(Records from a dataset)
Content starts
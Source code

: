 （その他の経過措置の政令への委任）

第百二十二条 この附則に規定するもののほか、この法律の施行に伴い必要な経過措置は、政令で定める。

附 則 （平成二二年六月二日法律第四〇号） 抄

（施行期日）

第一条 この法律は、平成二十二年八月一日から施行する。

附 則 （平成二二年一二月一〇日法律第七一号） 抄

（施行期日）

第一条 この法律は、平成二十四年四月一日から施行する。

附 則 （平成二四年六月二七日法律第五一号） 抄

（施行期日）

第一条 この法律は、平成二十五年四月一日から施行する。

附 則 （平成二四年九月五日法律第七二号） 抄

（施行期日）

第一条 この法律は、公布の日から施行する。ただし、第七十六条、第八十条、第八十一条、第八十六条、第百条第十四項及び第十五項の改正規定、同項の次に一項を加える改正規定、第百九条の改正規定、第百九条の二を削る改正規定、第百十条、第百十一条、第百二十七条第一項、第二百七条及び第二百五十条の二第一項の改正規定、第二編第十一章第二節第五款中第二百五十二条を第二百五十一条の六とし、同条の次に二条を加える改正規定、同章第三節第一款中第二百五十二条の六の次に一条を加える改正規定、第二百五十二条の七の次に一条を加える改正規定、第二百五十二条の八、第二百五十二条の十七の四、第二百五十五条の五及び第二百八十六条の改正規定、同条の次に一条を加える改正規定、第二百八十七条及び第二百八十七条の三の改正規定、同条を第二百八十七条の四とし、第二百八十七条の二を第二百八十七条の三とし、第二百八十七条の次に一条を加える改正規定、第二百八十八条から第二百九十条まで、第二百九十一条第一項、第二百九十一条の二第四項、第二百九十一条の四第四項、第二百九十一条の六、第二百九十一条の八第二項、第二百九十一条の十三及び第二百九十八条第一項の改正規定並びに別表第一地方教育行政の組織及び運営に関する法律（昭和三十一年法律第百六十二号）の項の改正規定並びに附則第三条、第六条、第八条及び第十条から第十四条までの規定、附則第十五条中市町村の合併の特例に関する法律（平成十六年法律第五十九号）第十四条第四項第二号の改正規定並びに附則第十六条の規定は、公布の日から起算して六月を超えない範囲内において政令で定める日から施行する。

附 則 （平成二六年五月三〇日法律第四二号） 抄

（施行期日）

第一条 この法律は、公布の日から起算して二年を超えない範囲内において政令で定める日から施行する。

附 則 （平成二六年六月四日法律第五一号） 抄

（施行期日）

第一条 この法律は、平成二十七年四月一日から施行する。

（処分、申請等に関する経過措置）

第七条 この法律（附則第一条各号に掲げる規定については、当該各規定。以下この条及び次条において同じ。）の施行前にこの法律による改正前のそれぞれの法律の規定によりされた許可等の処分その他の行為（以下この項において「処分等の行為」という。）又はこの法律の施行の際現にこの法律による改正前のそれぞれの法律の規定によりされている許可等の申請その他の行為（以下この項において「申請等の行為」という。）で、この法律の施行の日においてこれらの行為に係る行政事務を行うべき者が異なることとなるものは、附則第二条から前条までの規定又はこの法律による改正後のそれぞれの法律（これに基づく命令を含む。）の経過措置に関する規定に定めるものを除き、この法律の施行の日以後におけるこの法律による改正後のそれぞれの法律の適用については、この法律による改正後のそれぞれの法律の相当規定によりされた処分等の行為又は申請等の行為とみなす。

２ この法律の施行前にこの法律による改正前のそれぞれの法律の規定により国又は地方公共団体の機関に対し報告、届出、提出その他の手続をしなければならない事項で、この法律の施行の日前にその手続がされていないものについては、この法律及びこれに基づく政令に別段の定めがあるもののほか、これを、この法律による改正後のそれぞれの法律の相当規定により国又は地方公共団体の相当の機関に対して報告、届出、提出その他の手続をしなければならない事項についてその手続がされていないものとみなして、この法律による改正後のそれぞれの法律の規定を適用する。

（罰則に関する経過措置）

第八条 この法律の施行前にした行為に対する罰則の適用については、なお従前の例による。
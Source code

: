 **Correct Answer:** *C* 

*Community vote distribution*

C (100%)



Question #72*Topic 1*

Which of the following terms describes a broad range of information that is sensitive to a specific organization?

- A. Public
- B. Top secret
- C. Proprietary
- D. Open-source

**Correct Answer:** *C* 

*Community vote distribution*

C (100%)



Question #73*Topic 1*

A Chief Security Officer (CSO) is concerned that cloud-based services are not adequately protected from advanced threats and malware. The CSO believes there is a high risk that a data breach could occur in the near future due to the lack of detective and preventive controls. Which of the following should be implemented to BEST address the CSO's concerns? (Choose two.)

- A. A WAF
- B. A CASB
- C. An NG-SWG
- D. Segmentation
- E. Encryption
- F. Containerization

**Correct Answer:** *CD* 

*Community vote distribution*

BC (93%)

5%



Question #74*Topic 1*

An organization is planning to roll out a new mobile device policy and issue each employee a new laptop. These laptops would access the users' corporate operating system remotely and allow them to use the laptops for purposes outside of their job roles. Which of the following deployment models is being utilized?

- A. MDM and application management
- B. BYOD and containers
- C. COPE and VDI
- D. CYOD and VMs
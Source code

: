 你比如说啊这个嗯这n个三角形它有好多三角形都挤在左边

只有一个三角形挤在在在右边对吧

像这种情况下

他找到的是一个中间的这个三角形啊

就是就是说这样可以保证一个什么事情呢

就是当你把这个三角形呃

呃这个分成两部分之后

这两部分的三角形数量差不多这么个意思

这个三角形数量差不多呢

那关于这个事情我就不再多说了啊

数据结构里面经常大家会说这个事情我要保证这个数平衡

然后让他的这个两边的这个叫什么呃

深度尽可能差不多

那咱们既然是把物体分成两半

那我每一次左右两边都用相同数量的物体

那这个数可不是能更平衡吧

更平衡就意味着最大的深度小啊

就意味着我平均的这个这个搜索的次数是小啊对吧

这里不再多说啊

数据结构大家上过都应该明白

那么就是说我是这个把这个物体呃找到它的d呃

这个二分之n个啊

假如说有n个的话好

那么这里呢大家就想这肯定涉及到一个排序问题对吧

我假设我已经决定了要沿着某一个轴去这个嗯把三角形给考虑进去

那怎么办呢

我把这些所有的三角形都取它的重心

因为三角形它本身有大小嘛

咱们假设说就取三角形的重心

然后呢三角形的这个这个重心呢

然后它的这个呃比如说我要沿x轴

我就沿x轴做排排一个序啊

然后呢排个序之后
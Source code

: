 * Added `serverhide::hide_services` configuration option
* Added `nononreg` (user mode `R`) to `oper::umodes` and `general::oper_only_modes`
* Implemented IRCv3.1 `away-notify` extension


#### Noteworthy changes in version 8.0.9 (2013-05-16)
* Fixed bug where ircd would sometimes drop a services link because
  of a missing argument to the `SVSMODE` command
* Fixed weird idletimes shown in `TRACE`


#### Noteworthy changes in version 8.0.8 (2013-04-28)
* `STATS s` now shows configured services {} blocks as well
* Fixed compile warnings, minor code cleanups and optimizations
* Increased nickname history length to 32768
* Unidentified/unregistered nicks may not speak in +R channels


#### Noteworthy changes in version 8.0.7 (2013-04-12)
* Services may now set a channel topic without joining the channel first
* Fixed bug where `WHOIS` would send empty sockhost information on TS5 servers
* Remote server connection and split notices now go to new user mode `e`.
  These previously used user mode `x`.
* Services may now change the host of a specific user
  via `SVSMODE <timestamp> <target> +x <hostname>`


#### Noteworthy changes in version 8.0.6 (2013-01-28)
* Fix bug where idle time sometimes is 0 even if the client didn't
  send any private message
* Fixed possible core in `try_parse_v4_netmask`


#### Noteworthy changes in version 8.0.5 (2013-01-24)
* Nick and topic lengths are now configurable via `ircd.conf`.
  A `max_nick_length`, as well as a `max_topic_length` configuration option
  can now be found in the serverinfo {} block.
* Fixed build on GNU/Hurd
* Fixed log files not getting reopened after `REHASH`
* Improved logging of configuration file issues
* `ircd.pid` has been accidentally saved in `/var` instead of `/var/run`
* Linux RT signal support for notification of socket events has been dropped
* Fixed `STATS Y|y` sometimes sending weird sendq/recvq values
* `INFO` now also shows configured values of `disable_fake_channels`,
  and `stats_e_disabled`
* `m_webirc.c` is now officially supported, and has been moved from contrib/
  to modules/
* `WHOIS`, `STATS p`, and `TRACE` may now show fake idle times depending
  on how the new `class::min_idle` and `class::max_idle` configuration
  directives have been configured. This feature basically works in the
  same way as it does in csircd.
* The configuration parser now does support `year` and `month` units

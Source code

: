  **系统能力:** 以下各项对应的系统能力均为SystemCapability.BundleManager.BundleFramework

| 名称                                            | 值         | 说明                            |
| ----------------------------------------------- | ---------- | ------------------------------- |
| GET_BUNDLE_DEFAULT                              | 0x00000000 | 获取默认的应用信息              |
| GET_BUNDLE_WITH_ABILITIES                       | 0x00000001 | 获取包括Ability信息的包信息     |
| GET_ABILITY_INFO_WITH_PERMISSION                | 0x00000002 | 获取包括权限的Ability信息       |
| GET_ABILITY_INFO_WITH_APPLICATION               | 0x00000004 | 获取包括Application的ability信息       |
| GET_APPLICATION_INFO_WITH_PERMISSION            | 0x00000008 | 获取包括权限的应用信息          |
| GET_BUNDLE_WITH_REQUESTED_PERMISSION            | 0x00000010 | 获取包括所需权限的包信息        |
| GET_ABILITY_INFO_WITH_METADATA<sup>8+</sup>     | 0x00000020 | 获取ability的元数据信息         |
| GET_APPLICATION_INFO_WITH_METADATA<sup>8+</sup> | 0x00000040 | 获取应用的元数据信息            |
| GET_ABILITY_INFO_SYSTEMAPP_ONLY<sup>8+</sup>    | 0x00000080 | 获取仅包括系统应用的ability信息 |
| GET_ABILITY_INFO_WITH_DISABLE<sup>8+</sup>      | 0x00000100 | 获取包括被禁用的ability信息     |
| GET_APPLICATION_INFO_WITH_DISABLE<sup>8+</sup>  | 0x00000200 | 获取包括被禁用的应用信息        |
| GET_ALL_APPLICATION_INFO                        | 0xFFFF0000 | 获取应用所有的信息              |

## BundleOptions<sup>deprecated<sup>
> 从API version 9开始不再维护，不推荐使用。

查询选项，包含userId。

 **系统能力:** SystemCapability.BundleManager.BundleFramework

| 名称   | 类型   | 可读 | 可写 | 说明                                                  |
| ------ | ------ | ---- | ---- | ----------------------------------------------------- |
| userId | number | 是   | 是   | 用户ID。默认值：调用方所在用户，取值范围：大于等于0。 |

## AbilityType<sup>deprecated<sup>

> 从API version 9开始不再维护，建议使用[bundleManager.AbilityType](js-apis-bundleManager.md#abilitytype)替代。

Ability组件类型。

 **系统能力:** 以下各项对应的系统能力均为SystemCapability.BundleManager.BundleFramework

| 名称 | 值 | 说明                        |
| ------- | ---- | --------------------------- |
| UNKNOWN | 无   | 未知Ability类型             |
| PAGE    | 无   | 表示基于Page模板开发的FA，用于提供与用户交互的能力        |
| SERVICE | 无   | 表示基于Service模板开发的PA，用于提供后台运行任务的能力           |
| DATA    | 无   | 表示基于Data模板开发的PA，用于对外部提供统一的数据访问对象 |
Content ends
### What you should do
The output should be exactly the lines above from the line containing "has been accidentally" to the line containing "0x00000020 | 获取ability的元数据信息", inclusive, with no other lines.

### Answer section
* `ircd.pid` has been accidentally saved in `/var` instead of `/var/run`
* Linux RT signal support for notification of socket events has been dropped
* Fixed `STATS Y|y` sometimes sending weird sendq/recvq values
* `INFO` now also shows configured values of `disable_fake_channels`,
  and `stats_e_disabled`
* `m_webirc.c` is now officially supported, and has been moved from contrib/
  to modules/
* `WHOIS`, `STATS p`, and `TRACE` may now show fake idle times depending
  on how the new `class::min_idle` and `class::max_idle` configuration
  directives have been configured. This feature basically works in the
  same way as it does in csircd.
* The configuration parser now does support `year` and `month` units

Source code

:  **系统能力:** 以下各项对应的系统能力均为SystemCapability.BundleManager.BundleFramework

| 名称                                            | 值         | 说明                            |
| ----------------------------------------------- | ---------- | ------------------------------- |
| GET_BUNDLE_DEFAULT                              | 0x00000000 | 获取默认的应用信息              |
| GET_BUNDLE_WITH_ABILITIES                       | 0x00000001 | 获取包括Ability信息的包信息     |
| GET_ABILITY_INFO_WITH_PERMISSION                | 0x00000002 | 获取包括权限的Ability信息       |
| GET_ABILITY_INFO_WITH_APPLICATION               | 0x00000004 | 获取包括Application的ability信息       |
| GET_APPLICATION_INFO_WITH_PERMISSION            | 0x00000008 | 获取包括权限的应用信息          |
| GET_BUNDLE_WITH_REQUESTED_PERMISSION            | 0x00000010 | 获取包括所需权限的包信息        |
| GET_ABILITY_INFO_WITH_METADATA<sup>8+</sup>     | 0x00000020 | 获取ability的元数据信息         |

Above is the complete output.